The 62-year-old archbishop has become ski country's public conscience. From his pulpit he's been sending thunder over the mountains, going on what he calls pilgrimages through the ski towns and rural worker barrios, prodding efforts to even out the wealth.

"I speak what I see. It's an honesty. At times it might seem like a terrible honesty," he says.

Stafford got to know Colorado decades ago, on a ski vacation; he was a young priest from Baltimore, where he'd learned "the richness of the ethnic community," which included Jews, Poles, blacks. He says a Jesuit high school imprinted him with a tradition of advocacy and a goal of racial justice.

Stafford's skiing buddy back then was a Brooklyn priest, Father Tom Dentici. "When I first started skiing in Colorado," says Father Tom, "there was only one ski lift in Aspen. I used to drive through this (Eagle) valley, and it was filled with sheep. Vail didn't exist."

Nine years ago, after Father Tom earned a position in ski country, Stafford also came west for work, becoming archbishop of Denver, responsible for the northern half of Colorado's mountains. Stafford heard from one of his old ski instructors about the squeeze on ski-country workers. Then he received a letter from a woman who asked him to look into the plight of poor Hispanic workers on the Western Slope. "She sent photos, too," of people living in cars, tents, trailers -- "very powerful ... That was my turning point."

Now the archbishop researches ski-country problems in person, speaking with "elderly people in their homes, ranchers on their ranches ... young families and those who are concerned with the ecological issue." He writes lyrically to the public about the Rockies casting "the shadows of heaven itself." He quotes other thinkers such as Stephen Covey, author of Principle Centered Leadership ("The ethical person looks at every economic transaction as a test of his or her moral stewardship.").

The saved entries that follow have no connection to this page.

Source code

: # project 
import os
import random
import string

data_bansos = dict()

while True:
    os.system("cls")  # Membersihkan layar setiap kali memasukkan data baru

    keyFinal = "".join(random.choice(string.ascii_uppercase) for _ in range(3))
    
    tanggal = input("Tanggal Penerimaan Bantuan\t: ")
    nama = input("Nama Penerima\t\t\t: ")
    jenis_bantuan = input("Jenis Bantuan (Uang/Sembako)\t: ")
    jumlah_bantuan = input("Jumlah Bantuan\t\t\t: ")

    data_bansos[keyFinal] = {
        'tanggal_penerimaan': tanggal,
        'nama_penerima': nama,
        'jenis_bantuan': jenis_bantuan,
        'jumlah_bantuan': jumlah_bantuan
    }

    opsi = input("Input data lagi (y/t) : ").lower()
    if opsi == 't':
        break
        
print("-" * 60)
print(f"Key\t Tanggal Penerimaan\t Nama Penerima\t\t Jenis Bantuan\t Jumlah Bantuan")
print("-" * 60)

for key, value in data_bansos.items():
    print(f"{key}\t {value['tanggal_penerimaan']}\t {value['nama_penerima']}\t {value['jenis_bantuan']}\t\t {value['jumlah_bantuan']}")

Under Stafford's leadership, the archdiocese has created crucial housing projects like the one in Silverthorne. They involve no church money. Instead, the church competes with other developers to win tax credits offered by a federal program. With good planning and by demonstrating a local need, the church has won $17 million in tax credits, which it then offers to investors who execute the projects. The result is inexpensive apartments that rent to people who meet federal poverty guidelines.

The church is behind 177 such apartments in Silverthorne and Glenwood Springs and Carbondale. The apartments rent for roughly half the free-market rate. Private developers are copying the model in a half-dozen or so additional projects for working-class tenants.

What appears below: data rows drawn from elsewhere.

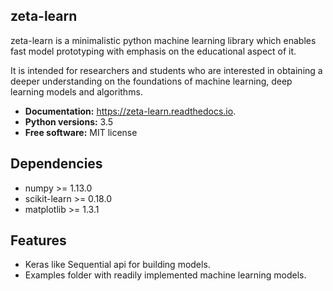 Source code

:zeta-learn
----------
zeta-learn is a minimalistic python machine learning library which enables fast model prototyping with emphasis on the educational aspect of it.

It is intended for researchers and students who are interested in obtaining a deeper understanding on the foundations of machine learning, deep learning models and algorithms.

 * **Documentation:**   https://zeta-learn.readthedocs.io.
 * **Python versions:** 3.5
 * **Free software:**   MIT license
 
Dependencies
------------
  - numpy >= 1.13.0
  - scikit-learn >= 0.18.0
  - matplotlib >= 1.3.1
 
Features
--------
  - Keras like Sequential api for building models.
  - Examples folder with readily implemented machine learning models.
 
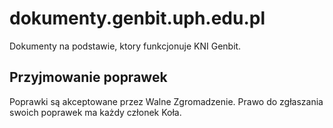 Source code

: # dokumenty.genbit.uph.edu.pl
Dokumenty  na podstawie, ktory funkcjonuje KNI Genbit. 

## Przyjmowanie poprawek
Poprawki są akceptowane przez Walne Zgromadzenie. Prawo do zgłaszania swoich poprawek ma każdy członek Koła. 
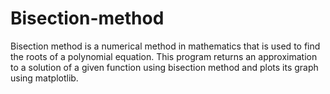 # Bisection-method
Bisection method is a numerical method in mathematics that is used to find the roots of a polynomial equation. This program returns an approximation to a solution of a given function using bisection method and plots its graph using matplotlib. 

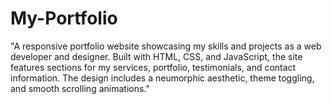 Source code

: # My-Portfolio
"A responsive portfolio website showcasing my skills and projects as a web developer and designer. Built with HTML, CSS, and JavaScript, the site features sections for my services, portfolio, testimonials, and contact information. The design includes a neumorphic aesthetic, theme toggling, and smooth scrolling animations."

Before moving into Villa Sierra Madre, the Silverthorne project, cafe cook Patti Stoddard lived with her three kids and common-law husband in a dilapidated trailer, then a tent in the forest, then an abandoned house that had no running water. When they finally got into the subsidized apartment, "The first night, everybody could not wait to take a shower or a hot bath. To have a toilet that flushed, to be in a real place to live again ..."

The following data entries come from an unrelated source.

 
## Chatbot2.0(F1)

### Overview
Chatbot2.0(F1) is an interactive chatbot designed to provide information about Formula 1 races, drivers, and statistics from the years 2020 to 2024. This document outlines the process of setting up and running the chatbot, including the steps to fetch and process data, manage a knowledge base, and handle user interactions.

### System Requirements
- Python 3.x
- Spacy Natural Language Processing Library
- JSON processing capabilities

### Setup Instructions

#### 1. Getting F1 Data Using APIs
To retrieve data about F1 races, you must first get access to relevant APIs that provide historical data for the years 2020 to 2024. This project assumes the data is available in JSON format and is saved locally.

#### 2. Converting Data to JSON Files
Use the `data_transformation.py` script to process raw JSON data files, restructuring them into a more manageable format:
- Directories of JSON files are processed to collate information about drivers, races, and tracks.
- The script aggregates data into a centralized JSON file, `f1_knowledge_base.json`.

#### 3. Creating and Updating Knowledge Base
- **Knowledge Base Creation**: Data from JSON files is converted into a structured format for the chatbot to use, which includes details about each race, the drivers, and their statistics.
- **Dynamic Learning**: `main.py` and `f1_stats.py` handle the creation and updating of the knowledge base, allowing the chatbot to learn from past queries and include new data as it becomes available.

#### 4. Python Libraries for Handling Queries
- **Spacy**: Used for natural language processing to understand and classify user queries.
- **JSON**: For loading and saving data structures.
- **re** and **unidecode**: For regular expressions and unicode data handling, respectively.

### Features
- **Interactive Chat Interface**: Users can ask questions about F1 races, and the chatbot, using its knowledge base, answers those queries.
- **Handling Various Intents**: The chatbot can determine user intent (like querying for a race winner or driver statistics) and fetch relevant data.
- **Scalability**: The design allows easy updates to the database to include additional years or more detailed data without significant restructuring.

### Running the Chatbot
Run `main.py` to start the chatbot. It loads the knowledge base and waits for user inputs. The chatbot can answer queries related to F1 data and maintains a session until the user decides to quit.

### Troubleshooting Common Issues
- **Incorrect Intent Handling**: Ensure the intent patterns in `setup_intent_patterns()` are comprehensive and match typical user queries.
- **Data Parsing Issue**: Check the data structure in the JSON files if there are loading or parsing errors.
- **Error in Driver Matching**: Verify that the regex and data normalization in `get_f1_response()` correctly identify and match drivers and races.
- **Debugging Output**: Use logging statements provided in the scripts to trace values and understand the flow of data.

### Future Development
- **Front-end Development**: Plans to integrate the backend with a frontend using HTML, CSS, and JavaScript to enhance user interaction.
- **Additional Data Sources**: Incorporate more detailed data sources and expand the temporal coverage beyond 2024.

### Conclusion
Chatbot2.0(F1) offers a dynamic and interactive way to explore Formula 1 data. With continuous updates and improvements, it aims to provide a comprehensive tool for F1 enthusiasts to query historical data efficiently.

"There is a fragmentation in these communities," Stafford says. "It shows itself in the lack of communication between the business people, on an entrepreneurial level. And clearly, there is not much dialogue going between the middle- and upper-class people who run these resort communities, and the service workers."

The archbishop encourages "dialogue with fellow citizens. They may be poorer, they may speak a different language." He believes the leaders of ski country can transcend profit and earthly power. "They are people of concerned conscience. There is no defensiveness. It's more a question of, how do we help people understand what the next step will be?"